The Application of the Law to the Facts as Found

  1. Although there is a lot of evidence, which has taken quite some time to deal with, curiously enough any conclusions can be expressed briefly. 

  2. Clearly the evidence of Mr Hyland is of very considerable significance.  As I have made I hope clear I am not for an instant suggesting that Mr Hyland has been untruthful in a witting way in his evidence.  Nonetheless there are two things to be said.  First, as I hope I have also made clear, I think there is a measure of unconscious reconstruction in his position.  It is obvious from the circumstances I have described the applicant’s ill health played a part in the decision-making process. 

  3. Even if I am held to be wrong in that regard and the matter did not intrude upon Mr Hyland’s consciousness as he says, the fact is that what Mr Grant did was completely interwoven with his medical condition and it is what he did that led to his dismissal. In my view as a matter of cause and effect Mr Grant’s illness was quite clearly a part of the reason why he was dismissed. It was his illness on any view that led him to do the things that he did that caused his dismissal, and Mr Hyland well knew of the illness. In the circumstances as I have found them, these two matters cannot be disaggregated as the respondent seeks, for the reasons given earlier.
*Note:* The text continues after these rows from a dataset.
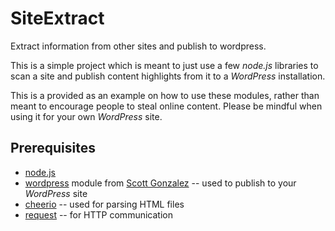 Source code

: SiteExtract
===========

Extract information from other sites and publish to wordpress.

This is a simple project which is meant to just use a few *node.js* libraries to scan a site and publish content highlights from it to a *WordPress* installation.

This is a provided as an example on how to use these modules, rather than meant to encourage people to steal online content. Please be mindful when using it for your own *WordPress* site.

Prerequisites
-------------

* [node.js](http://nodejs.org)
* [wordpress](https://github.com/scottgonzalez/node-wordpress) module from [Scott Gonzalez](https://github.com/scottgonzalez) -- used to publish to your *WordPress* site
* [cheerio](https://github.com/cheeriojs/cheerio) -- used for parsing HTML files
* [request](https://www.npmjs.com/package/request) -- for HTTP communication
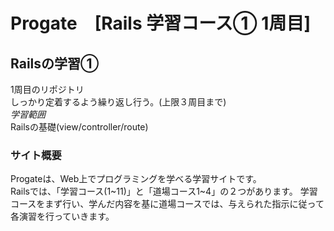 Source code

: # Progate　[Rails 学習コース① 1周目]

## Railsの学習①
1周目のリポジトリ  
しっかり定着するよう繰り返し行う。(上限３周目まで)  
*学習範囲*   
Railsの基礎(view/controller/route)

### サイト概要
Progateは、Web上でプログラミングを学べる学習サイトです。  
Railsでは、「学習コース(1~11)」と「道場コース1~4」の２つがあります。
学習コースをまず行い、学んだ内容を基に道場コースでは、与えられた指示に従って各演習を行っていきます。  
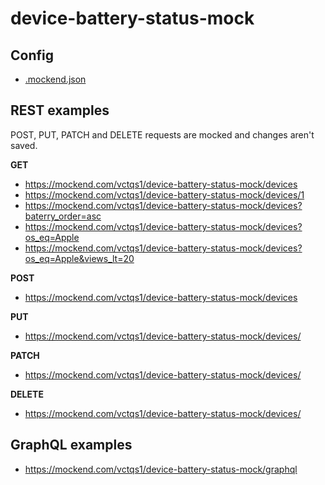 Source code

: # device-battery-status-mock

## Config

- [.mockend.json](.mockend.json)

## REST examples
POST, PUT, PATCH and DELETE requests are mocked and changes aren't saved. 

**GET**
- https://mockend.com/vctqs1/device-battery-status-mock/devices
- https://mockend.com/vctqs1/device-battery-status-mock/devices/1
- https://mockend.com/vctqs1/device-battery-status-mock/devices?baterry_order=asc
- https://mockend.com/vctqs1/device-battery-status-mock/devices?os_eq=Apple
- https://mockend.com/vctqs1/device-battery-status-mock/devices?os_eq=Apple&views_lt=20


**POST**   
- https://mockend.com/vctqs1/device-battery-status-mock/devices

**PUT**    
- https://mockend.com/vctqs1/device-battery-status-mock/devices/<id>
 
**PATCH**
- https://mockend.com/vctqs1/device-battery-status-mock/devices/<id>
  
**DELETE**
- https://mockend.com/vctqs1/device-battery-status-mock/devices/<id>




## GraphQL examples

- https://mockend.com/vctqs1/device-battery-status-mock/graphql
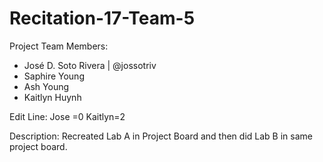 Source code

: # Recitation-17-Team-5


Project Team Members:
- José D. Soto Rivera | @jossotriv
- Saphire Young
- Ash Young
- Kaitlyn Huynh

Edit Line:
Jose =0
Kaitlyn=2

Description:
Recreated Lab A in Project Board and then did Lab B in same project board.
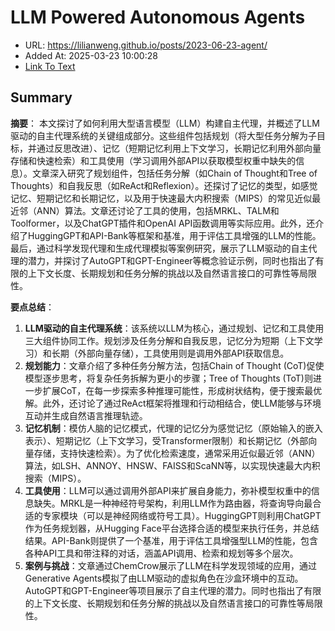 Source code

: # LLM Powered Autonomous Agents
- URL: https://lilianweng.github.io/posts/2023-06-23-agent/
- Added At: 2025-03-23 10:00:28
- [Link To Text](2025-03-23-llm-powered-autonomous-agents_raw.md)

## Summary
**摘要**：
本文探讨了如何利用大型语言模型（LLM）构建自主代理，并概述了LLM驱动的自主代理系统的关键组成部分。这些组件包括规划（将大型任务分解为子目标，并通过反思改进）、记忆（短期记忆利用上下文学习，长期记忆利用外部向量存储和快速检索）和工具使用（学习调用外部API以获取模型权重中缺失的信息）。文章深入研究了规划组件，包括任务分解（如Chain of Thought和Tree of Thoughts）和自我反思（如ReAct和Reflexion）。还探讨了记忆的类型，如感觉记忆、短期记忆和长期记忆，以及用于快速最大内积搜索（MIPS）的常见近似最近邻（ANN）算法。文章还讨论了工具的使用，包括MRKL、TALM和Toolformer，以及ChatGPT插件和OpenAI API函数调用等实际应用。此外，还介绍了HuggingGPT和API-Bank等框架和基准，用于评估工具增强的LLM的性能。最后，通过科学发现代理和生成代理模拟等案例研究，展示了LLM驱动的自主代理的潜力，并探讨了AutoGPT和GPT-Engineer等概念验证示例，同时也指出了有限的上下文长度、长期规划和任务分解的挑战以及自然语言接口的可靠性等局限性。

**要点总结**：

1.  **LLM驱动的自主代理系统**：该系统以LLM为核心，通过规划、记忆和工具使用三大组件协同工作。规划涉及任务分解和自我反思，记忆分为短期（上下文学习）和长期（外部向量存储），工具使用则是调用外部API获取信息。
2.  **规划能力**：文章介绍了多种任务分解方法，包括Chain of Thought (CoT)促使模型逐步思考，将复杂任务拆解为更小的步骤；Tree of Thoughts (ToT)则进一步扩展CoT，在每一步探索多种推理可能性，形成树状结构，便于搜索最优解。此外，还讨论了通过ReAct框架将推理和行动相结合，使LLM能够与环境互动并生成自然语言推理轨迹。
3.  **记忆机制**：模仿人脑的记忆模式，代理的记忆分为感觉记忆（原始输入的嵌入表示）、短期记忆（上下文学习，受Transformer限制）和长期记忆（外部向量存储，支持快速检索）。为了优化检索速度，通常采用近似最近邻（ANN）算法，如LSH、ANNOY、HNSW、FAISS和ScaNN等，以实现快速最大内积搜索（MIPS）。
4.  **工具使用**：LLM可以通过调用外部API来扩展自身能力，弥补模型权重中的信息缺失。MRKL是一种神经符号架构，利用LLM作为路由器，将查询导向最合适的专家模块（可以是神经网络或符号工具）。HuggingGPT则利用ChatGPT作为任务规划器，从Hugging Face平台选择合适的模型来执行任务，并总结结果。API-Bank则提供了一个基准，用于评估工具增强型LLM的性能，包含各种API工具和带注释的对话，涵盖API调用、检索和规划等多个层次。
5.  **案例与挑战**：文章通过ChemCrow展示了LLM在科学发现领域的应用，通过Generative Agents模拟了由LLM驱动的虚拟角色在沙盒环境中的互动。AutoGPT和GPT-Engineer等项目展示了自主代理的潜力。同时也指出了有限的上下文长度、长期规划和任务分解的挑战以及自然语言接口的可靠性等局限性。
It therefore follows that the respondent has not discharged the burden of proof placed upon it by s.361 of the FW Act.

  4. This may all be grossly over simplistic and it will be for others no doubt to say whether that is so.  To my way of thinking it is clear beyond doubt that Mr Grant was the subject of adverse action in being stood down, investigated and dismissed.  All these things flowed directly as the respondent was well aware from his ill health, albeit that they were equally seen to arise from misconduct. 

  5. The suggestion that the applicant was the subject of adverse action because of a temporary absence because of ill health however cannot possibly be sustained. He was not sacked because he was temporarily not at work because of ill health. He was sacked because he had misconducted himself as a result of issues arising from his ill health. To the extent that reliance is placed by the applicant on s.352 his case is not made out. It is however as I have said made out in relation to s.351.

Conclusion

  1. Very little was said by the parties in either oral or written submissions, to which I have of course had regard, as to what the remedy should be in the event that I found in favour of the applicant.  In these circumstances I think the proper course is to give the parties a reasonable opportunity to study these reasons for judgment and to consider their positions.  I will hear submissions on the date to be fixed to suit the parties as to how the matter should progress. 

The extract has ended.